O belo Marcello, mais tarde, brilharia nas telas como um sedutor incomparável. Trabalhou com todos os grandes diretores italianos, de Vittorio de Sica a Ettore Scola, de Michelangelo Antonioni a Federico Fellini, de quem se considerava alter ego e com quem fez, depois de A Doce Vida, um dos mais extraordinários filmes sobre a angústia da criação artística, Oito e Meio. Nenhum ator de sua estatura produziu tanto, e com tanta variedade. Esculpiu a face de um comunista ardente em Os Companheiros, um galã vulgar engomado em Casanova 70, ambos de Mario Monicelli, um marido hilário em Divórcio à Italiana, um impotente atormentado em O Belo Antonio, de Mauro Bolognini, um fauno setentão em Casanova e a Revolução, de Scola, e do grande bode preto da existência em geral em A Noite, de Antonioni.
“Sei por que os diretores gostam tanto de trabalhar comigo, e não é pelo meu talento”, explicava. “Sou fácil de moldar, como argila úmida, me transformo no que eles querem e não sou de ficar discutindo.” Só lia por inteiro os roteiros de diretores que não conhecia. As histórias dos amigos ele ia filmando cena por cena, sem se importar com o que viria a seguir e muito menos com o desfecho. Sem dúvida, Mastroianni pertencia a uma classe de artistas intuitivos e práticos, desses que se horrorizam – como disse várias vezes – com os atores que sofrem para compor um personagem ou que para interpretar um louco passam semanas dentro de um hospício “para aprender”. Para ele, um grande orgulho era compor seus tipos com naturalidade, passeando nas ruas, namorando ou comendo pizza. “O grande sofrimento de um ator é quando não chamam para trabalhar”, brincava. Sério, arriscava um conselho aos colegas: “O máximo prazer de um ator é a possibilidade que ele tem de se disfarçar, de brincar de ser. Se resolve ser, a coisa perde a graça”.
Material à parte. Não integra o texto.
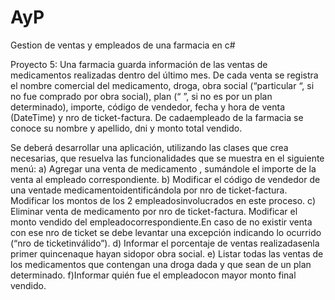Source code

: # AyP
Gestion de ventas y empleados de una farmacia en c#

Proyecto 5:
Una farmacia guarda información de las ventas de medicamentos realizadas dentro del último mes. De cada venta se registra el nombre comercial del medicamento, droga, obra social (“particular “, si no fue comprado por obra social), plan (“ ”, si no es por un plan determinado), importe, código de vendedor, fecha y hora de venta (DateTime) y nro de ticket-factura. De cadaempleado de la farmacia se conoce su nombre y apellido, dni y  monto total vendido.

Se deberá desarrollar una aplicación, utilizando las clases que crea necesarias, que resuelva las funcionalidades que se muestra en el siguiente menú:
a) Agregar una venta de medicamento , sumándole el importe de la venta al empleado correspondiente.
b) Modificar el código de vendedor de una ventade medicamentoidentificándola por nro de ticket-factura. Modificar los montos de los 2 empleadosinvolucrados en este proceso.
c) Eliminar venta de medicamento por nro de ticket-factura. Modificar el monto vendido del empleadocorrespondiente.En caso de no existir venta con ese nro de ticket se debe levantar una excepción indicando lo ocurrido (“nro de ticketinválido”).
d) Informar el porcentaje de ventas realizadasenla primer quincenaque hayan sidopor obra social.
e) Listar todas las ventas de los medicamentos que  contengan una droga dada y que sean de un plan determinado.
f)Informar quién fue el empleadocon mayor monto final vendido.
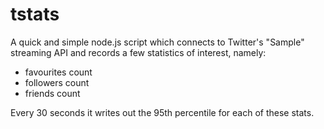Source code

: # tstats

A quick and simple node.js script which connects to Twitter's "Sample" streaming API
and records a few statistics of interest, namely:

* favourites count
* followers count
* friends count

Every 30 seconds it writes out the 95th percentile for each of these stats.
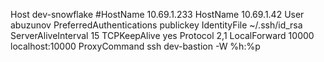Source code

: Host dev-snowflake
#HostName 10.69.1.233
 HostName 10.69.1.42
 User abuzunov
 PreferredAuthentications publickey
 IdentityFile ~/.ssh/id_rsa
 ServerAliveInterval 15
 TCPKeepAlive yes
 Protocol 2,1
 LocalForward 10000 localhost:10000
 ProxyCommand ssh dev-bastion -W %h:%p
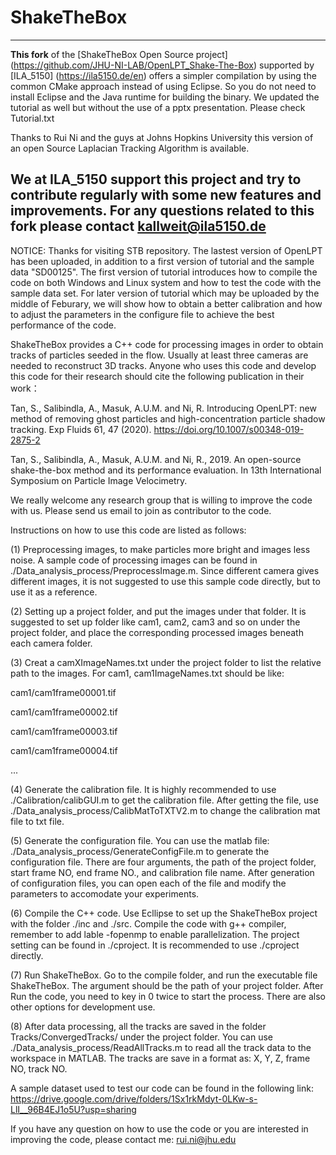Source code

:# ShakeTheBox
---
**This fork** of the [ShakeTheBox Open Source project] (https://github.com/JHU-NI-LAB/OpenLPT_Shake-The-Box) supported by [ILA_5150] (https://ila5150.de/en) offers a simpler compilation by using the common CMake approach instead of using Eclipse.
So you do not need to install Eclipse and the Java runtime for building the binary.
We updated the tutorial as well but without the use of a pptx presentation. Please check Tutorial.txt

Thanks to Rui Ni and the guys at Johns Hopkins University this version of an open Source Laplacian Tracking Algorithm is available.

We at ILA_5150 support this project and try to contribute regularly with some new features and improvements.
For any questions related to this fork please contact kallweit@ila5150.de
---

NOTICE: Thanks for visiting STB repository. The lastest version of OpenLPT has been uploaded, in addition to a first version of tutorial and the sample data "SD00125". The first version of tutorial introduces how to compile the code on both Windows and Linux system and how to test the code with the sample data set. For later version of tutorial which may be uploaded by the middle of Feburary, we will show how to obtain a better calibration and how to adjust the parameters in the configure file to achieve the best performance of the code.    

ShakeTheBox provides a C++ code for processing images in order to obtain tracks of particles seeded in the flow. Usually at least three cameras are needed to reconstruct 3D tracks. Anyone who uses this code and develop this code for their research should cite the following publication in their work：

Tan, S., Salibindla, A., Masuk, A.U.M. and Ni, R. Introducing OpenLPT: new method of removing ghost particles and high-concentration particle shadow tracking. Exp Fluids 61, 47 (2020). https://doi.org/10.1007/s00348-019-2875-2

Tan, S., Salibindla, A., Masuk, A.U.M. and Ni, R., 2019. An open-source shake-the-box method and its performance evaluation. In 13th International Symposium on Particle Image Velocimetry.

We really welcome any research group that is willing to improve the code with us. Please send us email to join as contributor to the code. 

Instructions on how to use this code are listed as follows:

(1) Preprocessing images, to make particles more bright and images less noise. A sample code of processing images can be found in  ./Data_analysis_process/PreprocessImage.m. Since different camera gives different images, it is not suggested to use this sample code directly, but to use it as a reference.

(2) Setting up a project folder, and put the images under that folder. It is suggested to set up folder like cam1, cam2, cam3 and so on under the project folder, and place the corresponding processed images beneath each camera folder.

(3) Creat a camXImageNames.txt under the project folder to list the relative path to the images. For cam1, cam1ImageNames.txt should be like:

cam1/cam1frame00001.tif

cam1/cam1frame00002.tif

cam1/cam1frame00003.tif

cam1/cam1frame00004.tif

...

(4) Generate the calibration file. It is highly recommended to use ./Calibration/calibGUI.m to get the calibration file. After getting the file, use ./Data_analysis_process/CalibMatToTXTV2.m to change the calibration mat file to txt file.

(5) Generate the configuration file. You can use the matlab file: ./Data_analysis_process/GenerateConfigFile.m to generate the configuration file. There are four arguments, the path of the project folder, start frame NO, end frame NO., and calibration file name. After generation of configuration files, you can open each of the file and modify the parameters to accomodate your experiments.

(6) Compile the C++ code. Use Ecllipse to set up the ShakeTheBox project with the folder ./inc and ./src. Compile the code with g++ compiler, remember to add lable -fopenmp to enable parallelization. The project setting can be found in ./cproject. It is recommended to use ./cproject directly.

(7) Run ShakeTheBox. Go to the compile folder, and run the executable file ShakeTheBox. The argument should be the path of your project folder. After Run the code, you need to key in 0 twice to start the process. There are also other options for development use. 

(8) After data processing, all the tracks are saved in the folder Tracks/ConvergedTracks/ under the project folder. You can use ./Data_analysis_process/ReadAllTracks.m to read all the track data to the workspace in MATLAB. The tracks are save in a format as: X, Y, Z, frame NO, track NO.

A sample dataset used to test our code can be found in the following link:
https://drive.google.com/drive/folders/1Sx1rkMdyt-0LKw-s-LlI__96B4EJ1o5U?usp=sharing

If you have any question on how to use the code or you are interested in improving the code, please contact me: rui.ni@jhu.edu
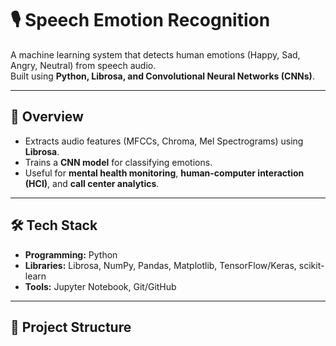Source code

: # 🎙️ Speech Emotion Recognition

A machine learning system that detects human emotions (Happy, Sad, Angry, Neutral) from speech audio.  
Built using **Python, Librosa, and Convolutional Neural Networks (CNNs)**.  

---

## 🚀 Overview
- Extracts audio features (MFCCs, Chroma, Mel Spectrograms) using **Librosa**.  
- Trains a **CNN model** for classifying emotions.  
- Useful for **mental health monitoring**, **human-computer interaction (HCI)**, and **call center analytics**.  

---

## 🛠 Tech Stack
- **Programming:** Python  
- **Libraries:** Librosa, NumPy, Pandas, Matplotlib, TensorFlow/Keras, scikit-learn  
- **Tools:** Jupyter Notebook, Git/GitHub  

---

## 📂 Project Structure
Tarzã aposentado – Ao contrário de grandes atores que vieram antes dele, como Humphrey Bogart ou Jean Gabin, ou que estão na ativa, como Jean-Paul Belmondo ou Alain Delon, Mastroianni construiu uma galeria de tipos isentos de artificialismo, de marcas registradas. Há pelo menos três décadas era quase unanimemente reconhecido como o maior ator europeu, batendo o sueco Max von Sydow e um colega de tablado dos tempos de Visconti, o grande Vittorio Gassman – e sobrepujando também as sacrossantas figuras inglesas de John Gielgud, Laurence Olivier ou Alec Guinness, que jamais deixaram de ser antes de mais nada monumentos do palco, concedendo de vez em quando uma figuração em filmes. Sir Guinness, por exemplo, dedica-se aos 82 anos a escrever livros de memórias e ler trechos deles para as plateias, divertindo-as. Mastroianni, três meses antes de morrer, estava diante das câmaras.
Ele consolidou-se como um galã de mortal poder de sedução, sem ser grosseiro. Pelo contrário, na sua carreira de personagens, há mais fragilidade e delicadeza do que qualquer outra coisa, uma porção de homens fracassados, ridículos e comoventes até o patético. Havia, sobretudo, muito humor. Talvez por isso dissesse, entre sério e brincalhão, que seu sonho era interpretar uma nova versão de Tarzan, desde que ele não tivesse mais dentes e a anciã macaca “Chita” o acalentasse. “A morte nã me causa medo, me irrita”, dizia. “A vida foi muito generosa comigo.”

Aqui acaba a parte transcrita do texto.